The Commitment (Unrestrained 2)
After walking a few blocks, needing the cold air to clear my head, I grabbed a taxi and told the driver the address on 8th Avenue. When I arrived, I stood on the street and glanced up at the top floor of the building. There were no lights on, and so I had no idea if he was even there or if that was a story he was telling me to keep me away.
Regardless, I had a key and so I went into the building and climbed the three flights to the top floor. I stood outside the door and listened, but there was no sound coming from inside.
I slipped the key in the lock and turned it – the chain lock was off, and so I suspected that he wasn't there. I entered, took off my boots and walked through the apartment, but it was empty. He either wasn't there yet or wasn't coming, and gave me that address to throw me off his trail.
I sat in the darkness on the old sagging couch in the cramped living room, surrounded by Liam's boxed possessions, and debated what to do. He could be anywhere. At a bar drinking with Dave, at some former submissive's apartment getting a condolence fuck. I had no idea where he might be. I didn't know him well enough to think of possible locations.
The 8th Avenue apartment held so many good memories for me. We'd met there when we were seeing each other in secret and it was there Drake introduced me to D/s, bondage and his desires. I'd been so happy with him once I stopped judging myself and let our relationship happen.
Now, I'd fucked it up thoroughly.
I went to the sound system and slipped a DVD into the player. It was a mix CD with music from the 60s – Drake's favorite. The Rolling Stones, The Beatles, The Yardbirds – I sat in the darkened apartment and listened to the music, thinking about Drake and his father and my heart ached with regret.
I tried to understand how Drake was feeling. He actually thought I'd fuck Kurt? How could he even imagine I'd do that? I was one of the least promiscuous women I knew of all my friends growing up. I could count my lovers on one hand. I was far too shy about sex to just sleep with
a man, even one I'd already had sex with.
Didn't Drake understand that? How could he begin to think I'd sleep with Kurt? Out of the blue?
I didn’t understand a man's mind if that was the case. I thought Drake was so intelligent and rational. I thought he knew me better than that.
If anyone was going to cheat, it would be him who grew tired of me.
I sat in the darkness and cried to myself, wiping away my tears. Now, I had no idea where Drake was or if he'd left me forever. I heard a blip on my phone indicating a text and grabbed my bag, rifling through the contents to find my phone.
It was my father.
Katie, where are you? Drake called here looking for you. It's not like you to take off and not tell anyone where you are. Are you two having a lover's quarrel? Is everything OK?
I'll tell you the same thing I told Drake – take my advice and make up quickly. Don't sleep apart because of a disagreement – not even one night. Your mother and I did that too many times and now I regret every night I spent away from her. As much as I love Elaine, your mother was the love of my life. I thought we'd grow old together. I had no idea she'd be taken from me so soon.
Text me as soon as you get this. And for God's sake, text Drake because he's very upset.
There was no text from Drake and so I wondered why he'd call my father. He must have gone back to the apartment in Chelsea and found that I wasn't there. He must have panicked, thinking I'd left him.
I texted him, not caring that it was me who was making the first contact between us.

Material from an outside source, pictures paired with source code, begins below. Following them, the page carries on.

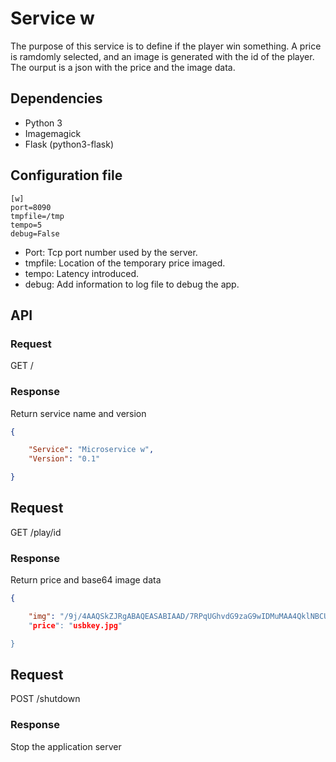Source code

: # Service w

The purpose of this service is to define if the player win something.
A price is ramdomly selected, and an image is generated with the id of the player.
The ourput is a json with the price and the image data.

## Dependencies

- Python 3
- Imagemagick
- Flask (python3-flask)

## Configuration file

```
[w]
port=8090
tmpfile=/tmp
tempo=5
debug=False
```

* Port: Tcp port number used by the server.
* tmpfile: Location of the temporary price imaged.
* tempo: Latency introduced.
* debug: Add information to log file to debug the app.

## API

### Request
GET /

### Response

Return service name and version

```json
{

    "Service": "Microservice w",
    "Version": "0.1"

}
```

## Request
GET /play/id

### Response

Return price and base64 image data

```json
{

    "img": "/9j/4AAQSkZJRgABAQEASABIAAD/7RPqUGhvdG9zaG9wIDMuMAA4QklNBCUAAAAAABAAAAAAAAAAAAAAAAAAAAAAOEJJTQPtAAAAAAAQAEgAAAABAAIASAAAAAEAAjhCSU0EJgAAAAAADgAAAAAAAAAAAAA/gAAAOEJJTQQNAAAAAAAEAAAAHjh...
    "price": "usbkey.jpg"

}
```

## Request
POST /shutdown

### Response

Stop the application server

Drake, I came to 8th Avenue looking for you. I'm still here. Come to me. I don’t want to ever be apart from you. Not one night. I love you.
I waited, anxious for his reply. If he'd seemed upset to my father, surely he'd be happy to hear from me. When his text came, I had to read it over several times.
Katherine, I want you waiting for me, blindfolded, naked, kneeling on the floor by the bed. I'm going to spank you. And then I'm going to fuck you. You're going to take it without complaint.
Do you understand?
What? He was going to spank me? I thought we'd already gone through all this. He was going to spank me? He wanted to do a scene?
All I wanted was to be with him. I wanted us to be together. He wanted to reestablish our power exchange. He really did think he'd been too lenient with me and that was the problem.
I sat debating with myself. Should I just take it, like he said? If I didn’t, would that mean our relationship was over? Could I make my own demands or was this a time to submit?
I was so confused.
I don't want you to spank me.
His response was immediate.
Of course you don't but I have to. Trust me on this, Katherine.